==== Dataset content ====
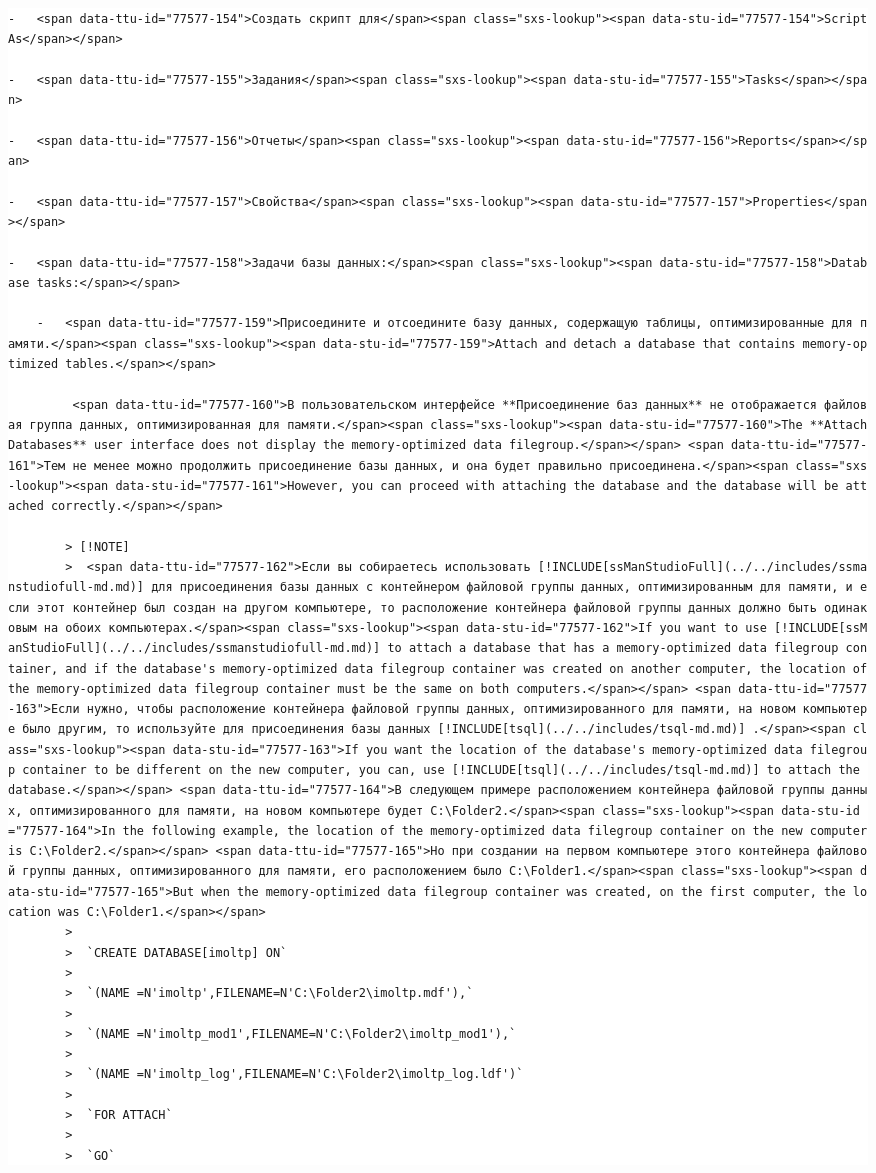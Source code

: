     -   <span data-ttu-id="77577-154">Создать скрипт для</span><span class="sxs-lookup"><span data-stu-id="77577-154">Script As</span></span>  
  
    -   <span data-ttu-id="77577-155">Задания</span><span class="sxs-lookup"><span data-stu-id="77577-155">Tasks</span></span>  
  
    -   <span data-ttu-id="77577-156">Отчеты</span><span class="sxs-lookup"><span data-stu-id="77577-156">Reports</span></span>  
  
    -   <span data-ttu-id="77577-157">Свойства</span><span class="sxs-lookup"><span data-stu-id="77577-157">Properties</span></span>  
  
    -   <span data-ttu-id="77577-158">Задачи базы данных:</span><span class="sxs-lookup"><span data-stu-id="77577-158">Database tasks:</span></span>  
  
        -   <span data-ttu-id="77577-159">Присоедините и отсоедините базу данных, содержащую таблицы, оптимизированные для памяти.</span><span class="sxs-lookup"><span data-stu-id="77577-159">Attach and detach a database that contains memory-optimized tables.</span></span>  
  
             <span data-ttu-id="77577-160">В пользовательском интерфейсе **Присоединение баз данных** не отображается файловая группа данных, оптимизированная для памяти.</span><span class="sxs-lookup"><span data-stu-id="77577-160">The **Attach Databases** user interface does not display the memory-optimized data filegroup.</span></span> <span data-ttu-id="77577-161">Тем не менее можно продолжить присоединение базы данных, и она будет правильно присоединена.</span><span class="sxs-lookup"><span data-stu-id="77577-161">However, you can proceed with attaching the database and the database will be attached correctly.</span></span>  
  
            > [!NOTE]  
            >  <span data-ttu-id="77577-162">Если вы собираетесь использовать [!INCLUDE[ssManStudioFull](../../includes/ssmanstudiofull-md.md)] для присоединения базы данных с контейнером файловой группы данных, оптимизированным для памяти, и если этот контейнер был создан на другом компьютере, то расположение контейнера файловой группы данных должно быть одинаковым на обоих компьютерах.</span><span class="sxs-lookup"><span data-stu-id="77577-162">If you want to use [!INCLUDE[ssManStudioFull](../../includes/ssmanstudiofull-md.md)] to attach a database that has a memory-optimized data filegroup container, and if the database's memory-optimized data filegroup container was created on another computer, the location of the memory-optimized data filegroup container must be the same on both computers.</span></span> <span data-ttu-id="77577-163">Если нужно, чтобы расположение контейнера файловой группы данных, оптимизированного для памяти, на новом компьютере было другим, то используйте для присоединения базы данных [!INCLUDE[tsql](../../includes/tsql-md.md)] .</span><span class="sxs-lookup"><span data-stu-id="77577-163">If you want the location of the database's memory-optimized data filegroup container to be different on the new computer, you can, use [!INCLUDE[tsql](../../includes/tsql-md.md)] to attach the database.</span></span> <span data-ttu-id="77577-164">В следующем примере расположением контейнера файловой группы данных, оптимизированного для памяти, на новом компьютере будет C:\Folder2.</span><span class="sxs-lookup"><span data-stu-id="77577-164">In the following example, the location of the memory-optimized data filegroup container on the new computer is C:\Folder2.</span></span> <span data-ttu-id="77577-165">Но при создании на первом компьютере этого контейнера файловой группы данных, оптимизированного для памяти, его расположением было C:\Folder1.</span><span class="sxs-lookup"><span data-stu-id="77577-165">But when the memory-optimized data filegroup container was created, on the first computer, the location was C:\Folder1.</span></span>  
            >   
            >  `CREATE DATABASE[imoltp] ON`  
            >   
            >  `(NAME =N'imoltp',FILENAME=N'C:\Folder2\imoltp.mdf'),`  
            >   
            >  `(NAME =N'imoltp_mod1',FILENAME=N'C:\Folder2\imoltp_mod1'),`  
            >   
            >  `(NAME =N'imoltp_log',FILENAME=N'C:\Folder2\imoltp_log.ldf')`  
            >   
            >  `FOR ATTACH`  
            >   
            >  `GO`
====
» Exercise details
The word "FILENAME" occurs on some lines of the entries. Work out how many such lines there are and reply with the number alone.

» Solution to this task
3